John Carlos Baez on Nostr: Everyone agrees that naive quantum gravity, where you posit a particle called the ...

Everyone agrees that naive quantum gravity, where you posit a particle called the 'graviton' interacting according to rules modeled after general relativity, is nonrenormalizable. But what does this actually mean? How bad is it?

In a renormalizable theory, as you increase the cutoff on the allowed mass of virtual particles, you can keep twiddling the parameters of your theory so that particle masses and charges as measured at low energies stay equal to their observed values.

For a nonrenormalizable theory you have to do more! As you boost the cutoff, you have to keep introducing more and more new interactions and twiddling *their* parameters, too!

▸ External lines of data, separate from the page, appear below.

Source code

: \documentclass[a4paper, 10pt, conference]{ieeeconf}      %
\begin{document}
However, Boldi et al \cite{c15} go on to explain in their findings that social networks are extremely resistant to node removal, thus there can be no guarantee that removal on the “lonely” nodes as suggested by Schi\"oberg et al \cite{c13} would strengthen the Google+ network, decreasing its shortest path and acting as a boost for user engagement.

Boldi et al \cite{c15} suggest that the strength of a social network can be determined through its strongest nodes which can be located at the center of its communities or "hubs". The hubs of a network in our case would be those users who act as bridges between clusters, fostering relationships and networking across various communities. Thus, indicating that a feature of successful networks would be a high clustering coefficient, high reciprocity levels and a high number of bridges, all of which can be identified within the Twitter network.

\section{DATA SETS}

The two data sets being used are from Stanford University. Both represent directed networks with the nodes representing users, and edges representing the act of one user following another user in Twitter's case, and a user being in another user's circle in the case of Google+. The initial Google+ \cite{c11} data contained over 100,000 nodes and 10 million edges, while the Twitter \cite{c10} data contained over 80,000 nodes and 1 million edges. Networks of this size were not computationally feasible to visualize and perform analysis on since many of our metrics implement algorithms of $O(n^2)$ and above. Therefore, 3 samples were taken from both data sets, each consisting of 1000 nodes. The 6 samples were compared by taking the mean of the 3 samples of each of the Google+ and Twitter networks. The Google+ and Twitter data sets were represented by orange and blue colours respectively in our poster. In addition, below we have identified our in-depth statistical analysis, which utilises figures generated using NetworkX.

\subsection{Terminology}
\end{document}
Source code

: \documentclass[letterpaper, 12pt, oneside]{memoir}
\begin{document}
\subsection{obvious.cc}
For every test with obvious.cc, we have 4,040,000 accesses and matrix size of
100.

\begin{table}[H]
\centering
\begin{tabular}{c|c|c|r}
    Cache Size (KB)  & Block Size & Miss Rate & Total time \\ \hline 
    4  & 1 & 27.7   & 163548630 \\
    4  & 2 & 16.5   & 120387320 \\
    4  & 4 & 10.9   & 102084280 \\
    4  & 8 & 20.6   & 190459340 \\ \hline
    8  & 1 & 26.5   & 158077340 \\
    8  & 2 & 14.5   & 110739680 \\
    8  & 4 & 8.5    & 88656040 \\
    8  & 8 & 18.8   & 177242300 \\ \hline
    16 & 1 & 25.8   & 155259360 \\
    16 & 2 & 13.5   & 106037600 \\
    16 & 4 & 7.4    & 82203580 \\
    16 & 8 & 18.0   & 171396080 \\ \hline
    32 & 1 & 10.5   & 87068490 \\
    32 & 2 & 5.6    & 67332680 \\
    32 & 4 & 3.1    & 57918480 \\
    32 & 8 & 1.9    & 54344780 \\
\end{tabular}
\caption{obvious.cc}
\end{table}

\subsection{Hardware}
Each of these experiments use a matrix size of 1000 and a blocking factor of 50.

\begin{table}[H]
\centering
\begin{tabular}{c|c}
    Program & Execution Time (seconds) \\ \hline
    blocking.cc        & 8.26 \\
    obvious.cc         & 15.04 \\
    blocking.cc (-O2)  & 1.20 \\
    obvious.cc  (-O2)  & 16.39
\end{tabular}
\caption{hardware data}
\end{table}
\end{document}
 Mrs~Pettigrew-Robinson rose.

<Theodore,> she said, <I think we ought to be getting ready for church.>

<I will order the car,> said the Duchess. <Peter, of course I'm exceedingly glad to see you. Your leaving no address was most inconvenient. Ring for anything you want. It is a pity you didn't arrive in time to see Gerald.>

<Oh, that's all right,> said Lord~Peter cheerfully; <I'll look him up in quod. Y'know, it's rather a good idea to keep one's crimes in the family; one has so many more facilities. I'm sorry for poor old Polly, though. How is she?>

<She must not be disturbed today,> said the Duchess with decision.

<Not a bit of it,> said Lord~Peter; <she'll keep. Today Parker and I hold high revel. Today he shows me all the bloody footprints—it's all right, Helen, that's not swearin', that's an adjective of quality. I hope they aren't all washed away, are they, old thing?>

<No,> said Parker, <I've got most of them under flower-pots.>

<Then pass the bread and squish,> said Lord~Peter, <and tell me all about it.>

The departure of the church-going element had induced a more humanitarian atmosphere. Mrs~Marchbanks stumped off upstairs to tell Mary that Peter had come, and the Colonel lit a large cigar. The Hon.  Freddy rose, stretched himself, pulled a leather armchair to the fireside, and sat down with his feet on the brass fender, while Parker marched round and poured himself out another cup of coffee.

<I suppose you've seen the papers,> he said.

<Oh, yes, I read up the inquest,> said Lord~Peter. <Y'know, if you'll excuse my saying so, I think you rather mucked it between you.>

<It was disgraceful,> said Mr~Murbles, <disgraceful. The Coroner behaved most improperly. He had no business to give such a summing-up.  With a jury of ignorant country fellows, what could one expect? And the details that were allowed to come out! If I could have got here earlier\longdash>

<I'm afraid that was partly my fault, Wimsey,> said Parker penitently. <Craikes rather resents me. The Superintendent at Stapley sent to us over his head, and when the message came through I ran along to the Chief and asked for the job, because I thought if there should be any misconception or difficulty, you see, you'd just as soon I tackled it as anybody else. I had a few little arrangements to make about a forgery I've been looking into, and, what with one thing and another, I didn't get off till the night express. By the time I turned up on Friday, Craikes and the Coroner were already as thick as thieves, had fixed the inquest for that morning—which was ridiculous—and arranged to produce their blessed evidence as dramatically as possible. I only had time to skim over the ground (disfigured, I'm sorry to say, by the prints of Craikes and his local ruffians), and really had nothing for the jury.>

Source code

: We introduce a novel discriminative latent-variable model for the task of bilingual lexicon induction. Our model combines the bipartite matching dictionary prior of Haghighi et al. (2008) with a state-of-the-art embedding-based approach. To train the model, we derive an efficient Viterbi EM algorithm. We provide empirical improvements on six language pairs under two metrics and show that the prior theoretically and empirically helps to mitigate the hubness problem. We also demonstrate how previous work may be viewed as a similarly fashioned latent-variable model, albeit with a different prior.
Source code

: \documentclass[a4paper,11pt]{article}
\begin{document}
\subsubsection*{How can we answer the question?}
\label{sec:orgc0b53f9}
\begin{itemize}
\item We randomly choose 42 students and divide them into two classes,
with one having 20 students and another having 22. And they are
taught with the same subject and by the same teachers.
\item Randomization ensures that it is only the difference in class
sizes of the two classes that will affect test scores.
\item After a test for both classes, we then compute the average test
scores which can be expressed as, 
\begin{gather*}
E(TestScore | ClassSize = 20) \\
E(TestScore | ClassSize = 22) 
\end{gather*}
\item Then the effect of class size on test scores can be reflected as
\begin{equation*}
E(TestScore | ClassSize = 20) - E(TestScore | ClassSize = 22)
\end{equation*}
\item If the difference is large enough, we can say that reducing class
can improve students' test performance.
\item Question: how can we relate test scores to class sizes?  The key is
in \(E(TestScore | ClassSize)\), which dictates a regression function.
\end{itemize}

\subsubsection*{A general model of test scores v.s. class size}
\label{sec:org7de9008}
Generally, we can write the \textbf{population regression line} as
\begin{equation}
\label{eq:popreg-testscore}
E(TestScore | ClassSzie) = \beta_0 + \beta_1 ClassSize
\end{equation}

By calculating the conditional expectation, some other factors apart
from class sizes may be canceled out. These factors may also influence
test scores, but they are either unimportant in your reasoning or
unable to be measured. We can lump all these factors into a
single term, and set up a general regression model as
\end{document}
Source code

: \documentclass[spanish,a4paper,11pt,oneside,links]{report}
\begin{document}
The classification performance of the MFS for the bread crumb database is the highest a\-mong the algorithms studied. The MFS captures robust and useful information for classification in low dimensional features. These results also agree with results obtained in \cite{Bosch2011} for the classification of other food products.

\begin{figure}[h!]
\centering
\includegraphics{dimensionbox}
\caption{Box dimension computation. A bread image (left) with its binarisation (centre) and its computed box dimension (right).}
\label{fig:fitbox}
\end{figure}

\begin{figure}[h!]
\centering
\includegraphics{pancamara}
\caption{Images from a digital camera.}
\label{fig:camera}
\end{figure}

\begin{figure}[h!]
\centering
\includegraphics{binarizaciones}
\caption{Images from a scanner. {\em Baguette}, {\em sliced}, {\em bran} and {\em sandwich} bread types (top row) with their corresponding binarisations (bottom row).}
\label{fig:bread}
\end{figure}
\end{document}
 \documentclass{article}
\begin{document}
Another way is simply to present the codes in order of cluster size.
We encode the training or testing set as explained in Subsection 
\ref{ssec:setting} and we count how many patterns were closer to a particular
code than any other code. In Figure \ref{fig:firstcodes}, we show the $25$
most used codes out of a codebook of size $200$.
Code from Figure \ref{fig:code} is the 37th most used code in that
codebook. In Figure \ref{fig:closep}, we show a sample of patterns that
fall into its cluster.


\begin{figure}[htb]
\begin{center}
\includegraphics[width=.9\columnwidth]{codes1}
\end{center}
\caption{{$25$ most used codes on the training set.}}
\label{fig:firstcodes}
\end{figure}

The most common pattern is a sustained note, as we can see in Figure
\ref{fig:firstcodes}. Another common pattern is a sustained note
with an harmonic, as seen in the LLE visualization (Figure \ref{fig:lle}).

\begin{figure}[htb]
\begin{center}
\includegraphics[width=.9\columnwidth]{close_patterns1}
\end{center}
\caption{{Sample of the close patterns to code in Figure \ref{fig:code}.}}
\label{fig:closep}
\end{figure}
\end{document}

In naive quantum gravity it works like this. General relativity only gives 3-graviton and 4-graviton interactions (one is shown below). But from these you can assemble diagrams involving more gravitons. When these diagrams include high-mass virtual gravitons, their effect on low-energy physics is to mimic 5-graviton interactions, 6-graviton interactions, etc. Thus, at low energies we get a theory noticeably different from general relativity! And as the cutoff increases, the problem gets worse: the n-graviton interactions for large n become bigger and bigger at low energies.

To prevent this, we need to *add* 5-graviton interactions, 6-graviton interactions etc. to our theory, with strengths chosen carefully to *cancel out* the problematic effects at low energies. And the higher our cutoff this is, the more of these interactions we need to add, to get a theory that acts like general relativity at low energies.

We might be able to do it. But in the old days nobody wanted to, because it's a huge pain in the ass.